# **Libraries We'll Be Using**

In [0]:
import numpy as np
import pandas as pd
import matplotlib.pyplot as plt
import h5py

from scipy.io import loadmat
from sklearn.model_selection import train_test_split
from sklearn.preprocessing import OneHotEncoder

# **Loading SVHN Training and Testing Data (Format 2: Cropped Digits)**


1.   Load the SVHN Dataset
2.   Create training and testing sets
3.   Output image previews from loaded dataset





**Loading and Train/Test Creation**

In [0]:
# little helper function to load SVHN dataset from argument path
def load_data(path):
  data = loadmat(path)
  return data['X'], data['y']
  

# get the SVHN training and testing sets
X_train, y_train = load_data('train_32x32')
X_test, y_test = load_data('test_32x32')


# change the order of elements in training/testing image arrays
# (width, height, channels, size) -> (size, width, height, channels)
# size = number of images
# width = image width (pixels)
# height = image height (pixels)
# channels = color scheme (3 = rgb, 1 = grayscale)
X_train, y_train = X_train.transpose((3,0,1,2)), y_train[:,0]
X_test, y_test = X_test.transpose((3,0,1,2)), y_test[:,0]

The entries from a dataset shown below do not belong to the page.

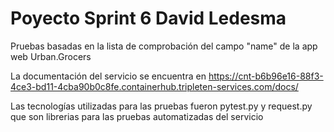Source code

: 
# Poyecto Sprint 6 David Ledesma

Pruebas basadas en la lista de comprobación del campo "name" de la app web Urban.Grocers

La documentación del servicio se encuentra en https://cnt-b6b96e16-88f3-4ce3-bd11-4cba90b0c8fe.containerhub.tripleten-services.com/docs/

Las tecnologías utilizadas para las pruebas fueron pytest.py y request.py que son librerias para las pruebas automatizadas del servicio


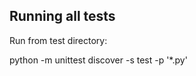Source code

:<h2>Running all tests</h2>

Run from test directory:

python -m unittest discover -s test -p '*.py'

# check the training/testing dimensions
print('Training X Shape: ', X_train.shape)
print('Training Y Shape: ', y_train.shape)
print('Testing X Shape: ', X_test.shape)
print('Testing Y Shape: ', y_test.shape)

**Image Previews**

In [0]:
# get an image from the training and testing sets
train_img = X_train[0,:].reshape((32,32,3), order='F')
test_img = X_test[0,:].reshape((32,32,3), order='F')

# plot the training image
plt.figure(1)
plt.imshow(train_img)
plt.axis('off')

# plot the testing image
plt.figure(2)
plt.imshow(test_img)
plt.axis('off')

# **Data Preprocessing**


1.   Re-label training and testing data set (change 10 labels to 0)
2.   Create a training validation set
3.   Convert the datasets from RGB to grayscale
4.   Normalize the converted datasets





**Re-label the training testing sets and create a training validation set**

In [0]:
# re-label 10 to 0 in the dataset
y_train[y_train == 10] = 0
y_test [y_test == 10] = 0


# create a validation set from the training set
# currently using an 80/20 split
X_train, X_val, y_train, y_val = train_test_split(X_train, y_train, test_size=0.2, random_state=42)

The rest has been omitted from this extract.